How to Identify English Jewelry Markings

Antique and vintage jewellery produced in Great Britain typically bears two types of markings. One is the maker's mark, which refers to a marking left behind by the designer to identify his work, but not all jewellery has this mark. The other is the hallmark and this refers to the metal used in the piece and the quality of that metal. When you find a piece of old jewellery, it's important to identify it properly to determine its value.

Check the back of the piece for a series of three pictures, each in its own small square. Pay attention to the first drawing or image, as this indicates where the piece was made. The symbol of an anchor for example, indicates that the piece was made in Birmingham, while a leopard's head indicates it was made in London.

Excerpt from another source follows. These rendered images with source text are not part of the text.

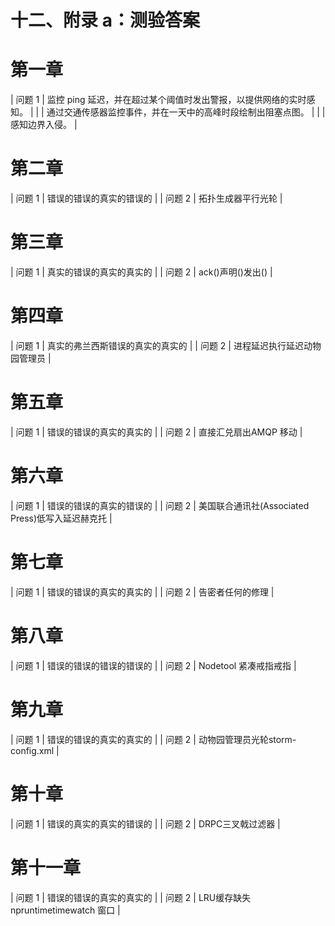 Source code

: # 十二、附录 a：测验答案

# 第一章

<colgroup class="calibre19"><col class="calibre20"> <col class="calibre20"></colgroup> 
| 问题 1 | 监控 ping 延迟，并在超过某个阈值时发出警报，以提供网络的实时感知。 |
|  | 通过交通传感器监控事件，并在一天中的高峰时段绘制出阻塞点图。 |
|  | 感知边界入侵。 |

# 第二章

<colgroup class="calibre19"><col class="calibre20"> <col class="calibre20"></colgroup> 
| 问题 1 | 错误的错误的真实的错误的 |
| 问题 2 | 拓扑生成器平行光轮 |

# 第三章

<colgroup class="calibre19"><col class="calibre20"> <col class="calibre20"></colgroup> 
| 问题 1 | 真实的错误的真实的真实的 |
| 问题 2 | ack()声明()发出() |

# 第四章

<colgroup class="calibre19"><col class="calibre20"> <col class="calibre20"></colgroup> 
| 问题 1 | 真实的弗兰西斯错误的真实的真实的 |
| 问题 2 | 进程延迟执行延迟动物园管理员 |

# 第五章

<colgroup class="calibre19"><col class="calibre20"> <col class="calibre20"></colgroup> 
| 问题 1 | 错误的错误的真实的真实的 |
| 问题 2 | 直接汇兑扇出AMQP 移动 |

# 第六章

<colgroup class="calibre19"><col class="calibre20"> <col class="calibre20"></colgroup> 
| 问题 1 | 错误的错误的真实的错误的 |
| 问题 2 | 美国联合通讯社(Associated Press)低写入延迟赫克托 |

# 第七章

<colgroup class="calibre19"><col class="calibre20"> <col class="calibre20"></colgroup> 
| 问题 1 | 错误的错误的真实的真实的 |
| 问题 2 | 告密者任何的修理 |

# 第八章

<colgroup class="calibre19"><col class="calibre20"> <col class="calibre20"></colgroup> 
| 问题 1 | 错误的错误的错误的错误的 |
| 问题 2 | Nodetool 紧凑戒指戒指 |

# 第九章

<colgroup class="calibre19"><col class="calibre20"> <col class="calibre20"></colgroup> 
| 问题 1 | 错误的错误的真实的真实的 |
| 问题 2 | 动物园管理员光轮storm-config.xml |

# 第十章

<colgroup class="calibre19"><col class="calibre20"> <col class="calibre20"></colgroup> 
| 问题 1 | 错误的真实的真实的错误的 |
| 问题 2 | DRPC三叉戟过滤器 |

# 第十一章

<colgroup class="calibre19"><col class="calibre20"> <col class="calibre20"></colgroup> 
| 问题 1 | 错误的错误的真实的真实的 |
| 问题 2 | LRU缓存缺失npruntimetimewatch 窗口 |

Look at the second marking, which refers to the quality or type of silver used in the piece. If the piece has a small lion, this means it's made of sterling silver and made in England. Scotland had its own marking, which took the form of a thistle. Britannia silver, which was of a better quality than sterling silver, used a picture of Britannia.

Read the last image, which is actually a letter. Britain marked silver with a specific letter, which refers to its year of production. The background of the letter and the style changes each time silver production enters a new cycle. British hallmark books include images of each letter with its corresponding date.

Identify American reproductions by looking for three symbols lined up together and etched into the silver, rather than those created by a designer. The American Gorham Manufacturing Co. often used a lion, anchor and capital G on their pieces, to make it look more like British silver.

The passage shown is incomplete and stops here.